そうだ。本当のところ、特に理由なんてないのだ。
無理矢理あげるなら、その方が気分が良いからという、自分本意で単純明快な答え。
「……ンだそりゃ、考えなしにも程がある。そりゃァもう馬鹿を通り越して愚か者のやることだぜ」
「知るか。愚かだろうがなんだろうが、どっちを選んでも後悔するなら、自分が望んだ方を選んで後悔したほうがいいだろ。
よく言うだろ? やらずに後悔するよりやって後悔って。あれと同じだよ。
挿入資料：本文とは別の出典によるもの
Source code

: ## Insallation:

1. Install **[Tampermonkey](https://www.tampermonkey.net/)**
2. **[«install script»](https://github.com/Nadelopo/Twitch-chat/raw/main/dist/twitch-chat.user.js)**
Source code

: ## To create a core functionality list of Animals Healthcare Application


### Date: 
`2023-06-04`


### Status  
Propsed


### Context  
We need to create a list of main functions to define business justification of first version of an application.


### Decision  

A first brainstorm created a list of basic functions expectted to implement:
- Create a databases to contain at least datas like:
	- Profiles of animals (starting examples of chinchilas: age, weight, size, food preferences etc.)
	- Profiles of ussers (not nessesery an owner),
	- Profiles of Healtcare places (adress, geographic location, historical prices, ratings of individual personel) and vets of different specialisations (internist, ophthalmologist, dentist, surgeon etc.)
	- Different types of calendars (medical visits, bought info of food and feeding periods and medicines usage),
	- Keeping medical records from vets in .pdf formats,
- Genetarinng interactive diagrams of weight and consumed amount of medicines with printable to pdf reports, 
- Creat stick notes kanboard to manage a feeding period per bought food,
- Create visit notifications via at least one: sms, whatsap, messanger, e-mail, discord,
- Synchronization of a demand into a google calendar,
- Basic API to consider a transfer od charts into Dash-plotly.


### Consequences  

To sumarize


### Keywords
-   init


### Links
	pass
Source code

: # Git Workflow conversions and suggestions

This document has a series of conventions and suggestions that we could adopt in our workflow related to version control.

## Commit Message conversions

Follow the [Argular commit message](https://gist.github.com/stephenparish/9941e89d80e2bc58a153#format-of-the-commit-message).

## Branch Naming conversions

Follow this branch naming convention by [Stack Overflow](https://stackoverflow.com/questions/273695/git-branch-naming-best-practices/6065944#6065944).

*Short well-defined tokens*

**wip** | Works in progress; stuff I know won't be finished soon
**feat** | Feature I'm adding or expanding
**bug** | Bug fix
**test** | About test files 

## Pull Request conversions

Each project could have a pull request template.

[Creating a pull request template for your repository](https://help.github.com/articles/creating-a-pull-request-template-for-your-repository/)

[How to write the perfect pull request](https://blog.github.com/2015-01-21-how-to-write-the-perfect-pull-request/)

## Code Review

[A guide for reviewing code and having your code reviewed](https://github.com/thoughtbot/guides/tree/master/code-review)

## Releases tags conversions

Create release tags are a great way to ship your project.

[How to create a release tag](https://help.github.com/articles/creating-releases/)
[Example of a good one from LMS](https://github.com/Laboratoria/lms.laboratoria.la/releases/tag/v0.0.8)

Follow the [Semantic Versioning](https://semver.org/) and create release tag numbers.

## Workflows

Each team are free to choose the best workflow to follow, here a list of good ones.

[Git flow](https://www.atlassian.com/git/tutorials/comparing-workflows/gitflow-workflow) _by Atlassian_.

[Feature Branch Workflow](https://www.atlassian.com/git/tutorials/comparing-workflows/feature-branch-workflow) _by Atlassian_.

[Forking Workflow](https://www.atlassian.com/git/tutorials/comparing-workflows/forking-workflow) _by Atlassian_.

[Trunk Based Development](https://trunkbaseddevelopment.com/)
それに……」
――真里華の前で、そんな真似はしたくない。
「……なァ〜るほど?」
真里華の方へチラリと目を向けると、それに気付いたアキラは納得したのか滲み出した苛立ちの表情から一変、ニヤニヤと笑みを浮かべる。
顔だけでもうるさいって思ったの初めてだ、そう思いながら、熱くなった顔を背ける。
「待ってください、なに納得しようとしてるんですか! 紫苑さんも分かってるんですか、これは口約束でしかないんですよ!? 私達がそれを守らなかったらどうするんですか!!」
アキラの様子を見て、慌てて待ったをかける未来に、拓海は一つ確信して笑みを浮かべる。
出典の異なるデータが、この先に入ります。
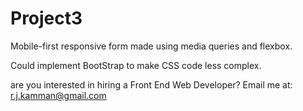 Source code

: # Project3
 
 Mobile-first responsive form made using media queries and flexbox. 

 Could implement BootStrap to make CSS code less complex. 

 are you interested in hiring a Front End Web Developer? Email me at: r.j.kamman@gmail.com
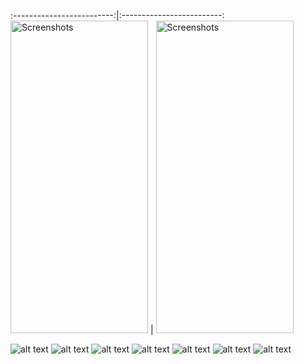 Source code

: 
:-------------------------:|:-------------------------:
<img src="https://github.com/nzeakokosi7/GADS-AADPP-PHASE2/blob/master/device-2020-09-11-045506.png" alt="Screenshots" width="220" height="500"/>  |  <img src="https://github.com/nzeakokosi7/GADS-AADPP-PHASE2/blob/master/device-2020-09-11-045527.png" alt="Screenshots" width="220" height="500"/>


![alt text](https://github.com/nzeakokosi7/GADS-AADPP-PHASE2/blob/master/device-2020-09-11-045541.png?raw=true)
![alt text](https://github.com/nzeakokosi7/GADS-AADPP-PHASE2/blob/master/device-2020-09-11-045614.png?raw=true)
![alt text](https://github.com/nzeakokosi7/GADS-AADPP-PHASE2/blob/master/device-2020-09-11-045754.png?raw=true)
![alt text](https://github.com/nzeakokosi7/GADS-AADPP-PHASE2/blob/master/device-2020-09-11-045823.png?raw=true)
![alt text](https://github.com/nzeakokosi7/GADS-AADPP-PHASE2/blob/master/device-2020-09-11-045837.png?raw=true)
![alt text](https://github.com/nzeakokosi7/GADS-AADPP-PHASE2/blob/master/device-2020-09-11-045922.png?raw=true)
![alt text](https://github.com/nzeakokosi7/GADS-AADPP-PHASE2/blob/master/device-2020-09-11-045937.png?raw=true)
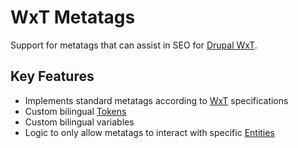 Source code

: WxT Metatags
============
Support for metatags that can assist in SEO for [Drupal WxT][drupalwxt].

Key Features
------------

* Implements standard metatags according to [WxT][wxt] specifications
* Custom bilingual [Tokens][token]
* Custom bilingual variables
* Logic to only allow metatags to interact with specific [Entities][entity]

<!-- Links Referenced -->

[drupalwxt]:            http://drupal.org/project/wetkit
[entity]:               http://drupal.org/project/entity
[token]:                http://drupal.org/project/token
[wxt]:                  https://github.com/wet-boew/wet-boew
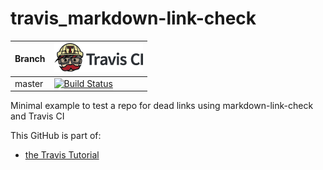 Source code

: # travis_markdown-link-check

Branch|[![Travis CI logo](TravisCI.png)](https://travis-ci.org)
---|---
master|[![Build Status](https://travis-ci.org/richelbilderbeek/travis_markdown-link-check.svg?branch=master)](https://travis-ci.org/richelbilderbeek/travis_markdown-link-check)

Minimal example to test a repo for dead links using markdown-link-check and Travis CI

This GitHub is part of:

 * [the Travis Tutorial](https://github.com/richelbilderbeek/travis_tutorial)
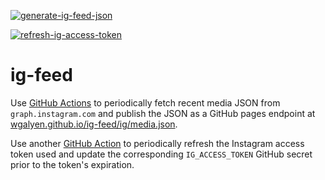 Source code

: [![generate-ig-feed-json](https://github.com/wgalyen/ig-feed/actions/workflows/generate-ig-json.yaml/badge.svg)](https://github.com/wgalyen/ig-feed/actions/workflows/generate-ig-json.yaml)

[![refresh-ig-access-token](https://github.com/wgalyen/ig-feed/actions/workflows/refresh-ig-access-token.yaml/badge.svg)](https://github.com/wgalyen/ig-feed/actions/workflows/refresh-ig-access-token.yaml)

# ig-feed

Use [GitHub Actions](https://github.com/wgalyen/ig-feed/actions/workflows/generate-ig-json.yaml) to periodically fetch recent media JSON from `graph.instagram.com` and publish the JSON as a GitHub pages endpoint at [wgalyen.github.io/ig-feed/ig/media.json](https://wgalyen.github.io/ig-feed/ig/media.json).

Use another [GitHub Action](https://github.com/wgalyen/ig-feed/actions/workflows/generate-ig-json.yaml) to periodically refresh the Instagram access token used and update the corresponding `IG_ACCESS_TOKEN` GitHub secret prior to the token's expiration.
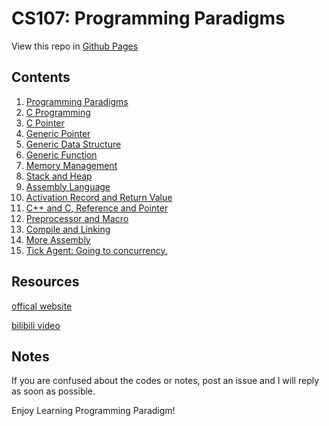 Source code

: # CS107: Programming Paradigms

View this repo in [Github Pages](https://zard-c.github.io/CS107/)

## Contents
1. [Programming Paradigms](Notes/1-ProgrammingParadigms.md)
2. [C Programming](Notes/2-CProgramming.md)
3. [C Pointer](Notes/3-CPointer.md)
4. [Generic Pointer](Notes/4-GenericPointer.md)
5. [Generic Data Structure](Notes/5-7-GenericDataStructure.md)
6. [Generic Function](Notes/5-7-GenericDataStructure.md)
7. [Memory Management](Notes/5-7-GenericDataStructure.md)
8. [Stack and Heap](Notes/8-StackAndHeap.md)
9. [Assembly Language](Notes/9-Assembly.md)
10. [Activation Record and Return Value](Notes/10-ActivationRecord.md)
11. [C++ and C, Reference and Pointer](Notes/11-CPP.md)
12. [Preprocessor and Macro](Notes/12-Preprocessing.md)
13. [Compile and Linking](Notes/13-CompilingAndLinking.md)
14. [More Assembly](Notes/14-MoreAssembly.md)
15. [Tick Agent: Going to concurrency.](Notes/15-TickAgent.md)

## Resources

[offical website](https://web.stanford.edu/class/cs107/)

[bilibili video](https://www.bilibili.com/video/BV1Cx411S7HJ)

## Notes

If you are confused about the codes or notes, post an issue and I will reply as soon as possible.

​Enjoy Learning Programming Paradigm!
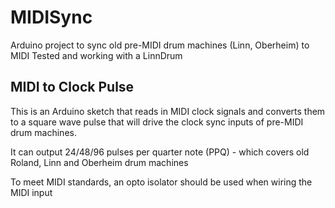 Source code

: # MIDISync
Arduino project to sync old pre-MIDI drum machines (Linn, Oberheim) to MIDI
Tested and working with a LinnDrum
## MIDI to Clock Pulse
This is an Arduino sketch that reads in MIDI clock signals and converts them to
a square wave pulse that will drive the clock sync inputs of pre-MIDI drum machines.

It can output 24/48/96 pulses per quarter note (PPQ) - which covers old Roland, Linn and Oberheim drum machines

To meet MIDI standards, an opto isolator should be used when wiring the MIDI input
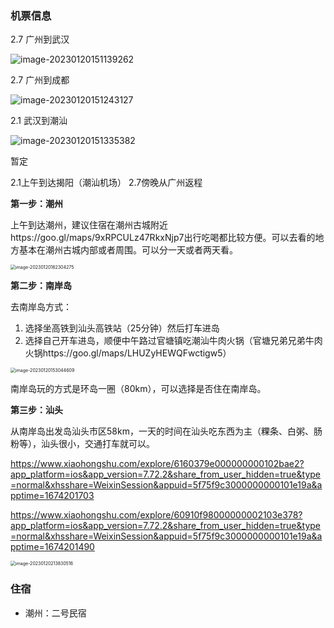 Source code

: 

### 机票信息

2.7	广州到武汉

![image-20230120151139262](https://wangyidipicgo.oss-cn-hangzhou.aliyuncs.com/image-20230120151139262.png)

2.7	广州到成都

![image-20230120151243127](https://wangyidipicgo.oss-cn-hangzhou.aliyuncs.com/image-20230120151243127.png)

2.1	武汉到潮汕

![image-20230120151335382](https://wangyidipicgo.oss-cn-hangzhou.aliyuncs.com/image-20230120151335382.png)

暂定

2.1上午到达揭阳（潮汕机场） 2.7傍晚从广州返程



**第一步：潮州**

上午到达潮州，建议住宿在潮州古城附近https://goo.gl/maps/9xRPCULz47RkxNjp7出行吃喝都比较方便。可以去看的地方基本在潮州古城内部或者周围。可以分一天或者两天看。

<img src="https://wangyidipicgo.oss-cn-hangzhou.aliyuncs.com/image-20230120162304275.png" alt="image-20230120162304275" style="zoom:50%;" />

**第二步：南岸岛**

去南岸岛方式：

1. 选择坐高铁到汕头高铁站（25分钟）然后打车进岛
2. 选择自己开车进岛，顺便中午路过官塘镇吃潮汕牛肉火锅（官塘兄弟兄弟牛肉火锅https://goo.gl/maps/LHUZyHEWQFwctigw5）

<img src="https://wangyidipicgo.oss-cn-hangzhou.aliyuncs.com/image-20230120153044609.png" alt="image-20230120153044609" style="zoom:50%;" />

南岸岛玩的方式是环岛一圈（80km），可以选择是否住在南岸岛。

**第三步：汕头**

从南岸岛出发岛汕头市区58km，一天的时间在汕头吃东西为主（粿条、白粥、肠粉等），汕头很小，交通打车就可以。

https://www.xiaohongshu.com/explore/6160379e000000000102bae2?app_platform=ios&app_version=7.72.2&share_from_user_hidden=true&type=normal&xhsshare=WeixinSession&appuid=5f75f9c3000000000101e19a&apptime=1674201703



https://www.xiaohongshu.com/explore/60910f98000000002103e378?app_platform=ios&app_version=7.72.2&share_from_user_hidden=true&type=normal&xhsshare=WeixinSession&appuid=5f75f9c3000000000101e19a&apptime=1674201490

<img src="https://wangyidipicgo.oss-cn-hangzhou.aliyuncs.com/image-20230120213830516.png" alt="image-20230120213830516" style="zoom:50%;" />

### 住宿

- 潮州：二号民宿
「それは大丈夫でしょ。知り合って少しの間だけど、植野さんが優しいのは分かる。その優しさを信じてるから」
「んなっ――――」
「仮にもしそうなっても、まあ、その時はその時だ。それまでに手札を増やして相手をするまで。で、いいよな、亮」
「ま、反対する理由はないかな。そのかわり、また戦うときが来ても良いように、拓海にはそれ相応にキツい思いをしてでも力をつけてもらうので、そのつもりで」
「うっ……の、望むところだっ」
拓海は思わず顔を顰め、対して亮は笑う。
拓海の選択を甘いと、間違っていると誰もが言うだろう。
だがそれがどうした。
どれだけ馬鹿げているとして、紫苑拓海は自分がそうしたいと思ったことを突き通す。
臆病風に吹かれても、ワガママであり続ける。
「……それで、どうする? まさか敗者が勝者の言う事を聞かない、なんてこと言うわけないよな?」
これからの事を一旦、頭の端に置いた拓海はニヤリと笑って、ギリギリ動く左手を差し伸べる。
すると、アキラは呆れたように笑い返し、
「……まさか、ンなブスイな真似しねェよ。なァ、創喚者」
「……そう、ですね。まだ残れるのなら願ってもいない事ですから」
未来と共に頷いて、その手を掴んだ。